Pictures stay out; everything else in the listing below is to be restated word for word.

* [Records for this exercise]:
»»

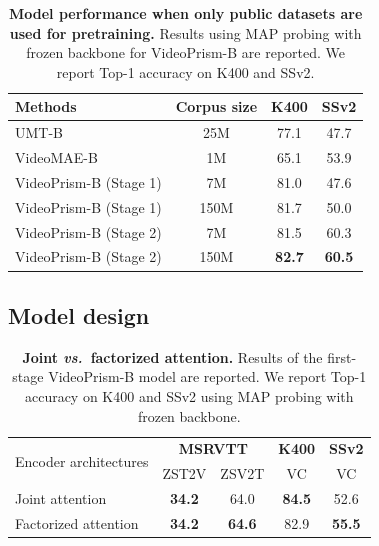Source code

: \documentclass{article}
\theoremstyle{plain}
\theoremstyle{definition}
\theoremstyle{remark}
\newcommand{\OURS}{VideoPrism\xspace}
\begin{document}
\begin{table}[t]
    \caption{\textbf{Model performance when only public datasets are used for pretraining.} Results using MAP probing with frozen backbone for \OURS-B are reported. We report Top-1 accuracy on K400 and SSv2.}
	\vskip 0.1in
	\begin{center}
	\begin{scriptsize}
\begin{tabular}	{lccc}
			\toprule
			Methods & Corpus size & \textbf{K400} & \textbf{SSv2} \\
			\midrule
    UMT-B~\cite{li2023unmasked} & 25M & 77.1 & 47.7 \\
    VideoMAE-B~\cite{tong2022videomae} & 1M & 65.1 & 53.9 \\
    \midrule
    \OURS-B (Stage 1) & 7M & 81.0 & 47.6 \\
    \OURS-B (Stage 1) & 150M & 81.7 & 50.0 \\
    \OURS-B (Stage 2) & 7M & 81.5 & 60.3 \\
    \OURS-B (Stage 2) & 150M & \textbf{82.7} & \textbf{60.5} \\
		\bottomrule
		\end{tabular}
\end{scriptsize}
	\end{center}
	\vskip -0.1in
\label{tab:public_data}
\end{table}


\subsection{Model design}

\begin{table}[t]
    \caption{\textbf{Joint \textit{vs.}\ factorized attention.} Results of the first-stage \OURS-B model are reported. We report Top-1 accuracy on K400 and SSv2 using MAP probing with frozen backbone.}
	\label{tab:factorized}
	\vskip 0.1in
	\begin{center}
\begin{scriptsize}
		\begin{tabular}	{lcccc}
			\toprule
			\multirow{2}{*}{Encoder architectures} & \multicolumn{2}{c}{\textbf{MSRVTT}} & \textbf{K400} & \textbf{SSv2} \\
			& ZST2V & ZSV2T & VC & VC \\
			\midrule
    Joint attention & \textbf{34.2} & 64.0 & \textbf{84.5} & 52.6 \\
    Factorized attention & \textbf{34.2} & \textbf{64.6} & 82.9 & \textbf{55.5} \\
		\bottomrule
		\end{tabular}
	\end{scriptsize}
	\end{center}
	\vskip -0.1in
\end{table}
\end{document}
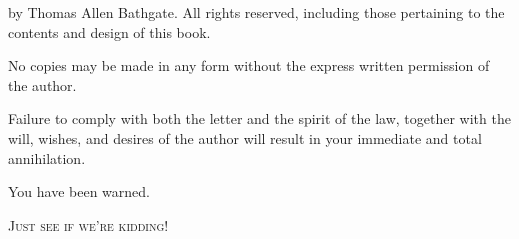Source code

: \documentclass[12pt]{memoir}
\begin{document}
\begin{titlingpage}
\thispagestyle{empty}
\begin{center}
 by Thomas Allen Bathgate. All rights reserved, including those pertaining to the contents and design of this book. 
\par\end{center}

\begin{center}
\vspace{0.25in}
 \end{center}

\begin{center}
No copies may be made in any form without the express written permission of the author. 
\end{center}

\begin{center}
\vspace{0.25in}
 \end{center}

\begin{center}
Failure to comply with both the letter and the spirit of the law, together with the will, wishes, and desires of the author will result in your immediate and total annihilation. 
\par\end{center}

\begin{center}
\vspace{0.25in}
 \end{center}

\begin{center}
You have been warned. 
\par\end{center}

\begin{center}
\vfill{}
 
\par\end{center}

\begin{center}
\textsc{Just see if we're kidding!} 
\end{center}
\end{titlingpage}




\renewcommand*{\contentsname}{Short contents}
\setcounter{tocdepth}{0}%
\tableofcontents

\begin{comment}
\clearpage

\renewcommand*{\contentsname}{Contents}
\setcounter{tocdepth}{2}%
\tableofcontents


\end{comment}
\end{document}
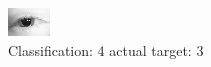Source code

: \begin{figure}[h!]
\begin{center}
\includegraphics[width=0.60\columnwidth]{figures/ID29_class_4_target_3.png}
\end{center}
\caption{ Classification: 4 actual target: 3}
\label{fig:ID29_class_4_target_3}
\end{figure}
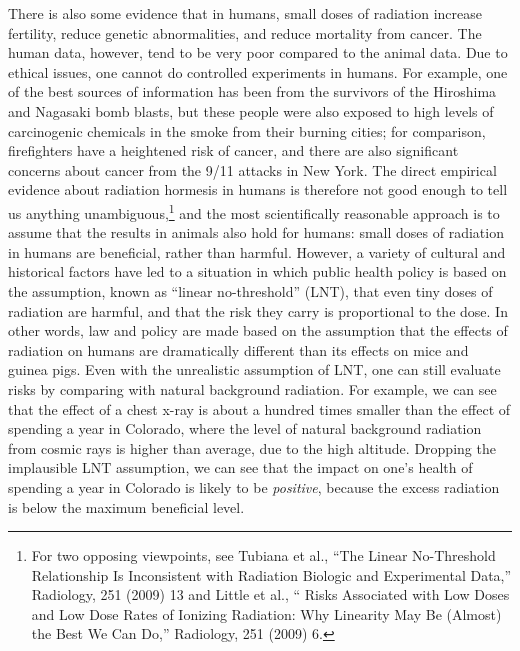 There is also some evidence that in humans, small doses of radiation increase fertility, reduce genetic abnormalities,
and reduce mortality from cancer. The human data, however, tend to be very poor compared to the animal data.
Due to ethical issues, one cannot do controlled experiments in humans. For example, one of the best sources of
information has been from the survivors of the Hiroshima and Nagasaki bomb blasts, but these people were also
exposed to high levels of carcinogenic chemicals in the smoke from their burning cities; for comparison, firefighters
have a heightened risk of cancer, and there are also significant concerns about cancer from the 9/11 attacks in New York.
The direct empirical evidence about radiation hormesis in humans is therefore not good enough to tell us
anything unambiguous,\footnote{For two opposing viewpoints, see Tubiana et al., ``The Linear No-Threshold Relationship 
Is Inconsistent with Radiation Biologic and Experimental Data,'' Radiology, 251 (2009) 13 and
Little et al., `` Risks Associated with Low Doses and Low Dose Rates of Ionizing Radiation: Why Linearity May Be (Almost) the Best We Can Do,''
Radiology, 251 (2009) 6.} and the most scientifically reasonable approach is to assume that the results in animals
also hold for humans: small doses of radiation in humans are beneficial, rather than harmful. However,
a variety of cultural and historical factors have led to a situation in which public health policy is based
on the assumption, known as ``linear no-threshold'' (LNT),
that even tiny doses of radiation are harmful, and that the risk they carry is proportional
to the dose. In other words, law and policy are made based on the assumption that the effects of radiation
on humans are dramatically different than its effects on mice and guinea pigs. Even with the unrealistic assumption of LNT,
one can still evaluate risks by comparing with natural background radiation. For example, we can see that the effect
of a chest x-ray is about a hundred times smaller than the effect of spending a year in Colorado, where the level of natural
background radiation from cosmic rays is higher than average, due to the high altitude.
Dropping the implausible LNT assumption, we can see that the impact on one's health of spending a year in Colorado is likely to be
\emph{positive}, because the excess radiation is below the maximum beneficial level.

««

* [Response to this task]:
Source code

: \documentclass{article}
\theoremstyle{plain}
\theoremstyle{definition}
\theoremstyle{remark}
\newcommand{\OURS}{VideoPrism\xspace}
\begin{document}
\begin{table}[t]
    \caption{\textbf{Model performance when only public datasets are used for pretraining.} Results using MAP probing with frozen backbone for \OURS-B are reported. We report Top-1 accuracy on K400 and SSv2.}
	\vskip 0.1in
	\begin{center}
	\begin{scriptsize}
\begin{tabular}	{lccc}
			\toprule
			Methods & Corpus size & \textbf{K400} & \textbf{SSv2} \\
			\midrule
    UMT-B~\cite{li2023unmasked} & 25M & 77.1 & 47.7 \\
    VideoMAE-B~\cite{tong2022videomae} & 1M & 65.1 & 53.9 \\
    \midrule
    \OURS-B (Stage 1) & 7M & 81.0 & 47.6 \\
    \OURS-B (Stage 1) & 150M & 81.7 & 50.0 \\
    \OURS-B (Stage 2) & 7M & 81.5 & 60.3 \\
    \OURS-B (Stage 2) & 150M & \textbf{82.7} & \textbf{60.5} \\
		\bottomrule
		\end{tabular}
\end{scriptsize}
	\end{center}
	\vskip -0.1in
\label{tab:public_data}
\end{table}


\subsection{Model design}

\begin{table}[t]
    \caption{\textbf{Joint \textit{vs.}\ factorized attention.} Results of the first-stage \OURS-B model are reported. We report Top-1 accuracy on K400 and SSv2 using MAP probing with frozen backbone.}
	\label{tab:factorized}
	\vskip 0.1in
	\begin{center}
\begin{scriptsize}
		\begin{tabular}	{lcccc}
			\toprule
			\multirow{2}{*}{Encoder architectures} & \multicolumn{2}{c}{\textbf{MSRVTT}} & \textbf{K400} & \textbf{SSv2} \\
			& ZST2V & ZSV2T & VC & VC \\
			\midrule
    Joint attention & \textbf{34.2} & 64.0 & \textbf{84.5} & 52.6 \\
    Factorized attention & \textbf{34.2} & \textbf{64.6} & 82.9 & \textbf{55.5} \\
		\bottomrule
		\end{tabular}
	\end{scriptsize}
	\end{center}
	\vskip -0.1in
\end{table}
\end{document}
Source code

: \documentclass[12pt]{memoir}
\begin{document}
\begin{titlingpage}
\thispagestyle{empty}
\begin{center}
 by Thomas Allen Bathgate. All rights reserved, including those pertaining to the contents and design of this book. 
\par\end{center}

\begin{center}
\vspace{0.25in}
 \end{center}

\begin{center}
No copies may be made in any form without the express written permission of the author. 
\end{center}

\begin{center}
\vspace{0.25in}
 \end{center}

\begin{center}
Failure to comply with both the letter and the spirit of the law, together with the will, wishes, and desires of the author will result in your immediate and total annihilation. 
\par\end{center}

\begin{center}
\vspace{0.25in}
 \end{center}

\begin{center}
You have been warned. 
\par\end{center}

\begin{center}
\vfill{}
 
\par\end{center}

\begin{center}
\textsc{Just see if we're kidding!} 
\end{center}
\end{titlingpage}




\renewcommand*{\contentsname}{Short contents}
\setcounter{tocdepth}{0}%
\tableofcontents

\begin{comment}
\clearpage

\renewcommand*{\contentsname}{Contents}
\setcounter{tocdepth}{2}%
\tableofcontents


\end{comment}
\end{document}
Source code

: \begin{figure}[h!]
\begin{center}
\includegraphics[width=0.60\columnwidth]{figures/ID29_class_4_target_3.png}
\end{center}
\caption{ Classification: 4 actual target: 3}
\label{fig:ID29_class_4_target_3}
\end{figure}
 There is also some evidence that in humans, small doses of radiation increase fertility, reduce genetic abnormalities,
and reduce mortality from cancer. The human data, however, tend to be very poor compared to the animal data.
Due to ethical issues, one cannot do controlled experiments in humans. For example, one of the best sources of
information has been from the survivors of the Hiroshima and Nagasaki bomb blasts, but these people were also
exposed to high levels of carcinogenic chemicals in the smoke from their burning cities; for comparison, firefighters
have a heightened risk of cancer, and there are also significant concerns about cancer from the 9/11 attacks in New York.
The direct empirical evidence about radiation hormesis in humans is therefore not good enough to tell us
anything unambiguous,\footnote{For two opposing viewpoints, see Tubiana et al., ``The Linear No-Threshold Relationship 
Is Inconsistent with Radiation Biologic and Experimental Data,'' Radiology, 251 (2009) 13 and
Little et al., `` Risks Associated with Low Doses and Low Dose Rates of Ionizing Radiation: Why Linearity May Be (Almost) the Best We Can Do,''
Radiology, 251 (2009) 6.} and the most scientifically reasonable approach is to assume that the results in animals
also hold for humans: small doses of radiation in humans are beneficial, rather than harmful. However,
a variety of cultural and historical factors have led to a situation in which public health policy is based
on the assumption, known as ``linear no-threshold'' (LNT),
that even tiny doses of radiation are harmful, and that the risk they carry is proportional
to the dose. In other words, law and policy are made based on the assumption that the effects of radiation
on humans are dramatically different than its effects on mice and guinea pigs. Even with the unrealistic assumption of LNT,
one can still evaluate risks by comparing with natural background radiation. For example, we can see that the effect
of a chest x-ray is about a hundred times smaller than the effect of spending a year in Colorado, where the level of natural
background radiation from cosmic rays is higher than average, due to the high altitude.
Dropping the implausible LNT assumption, we can see that the impact on one's health of spending a year in Colorado is likely to be
\emph{positive}, because the excess radiation is below the maximum beneficial level.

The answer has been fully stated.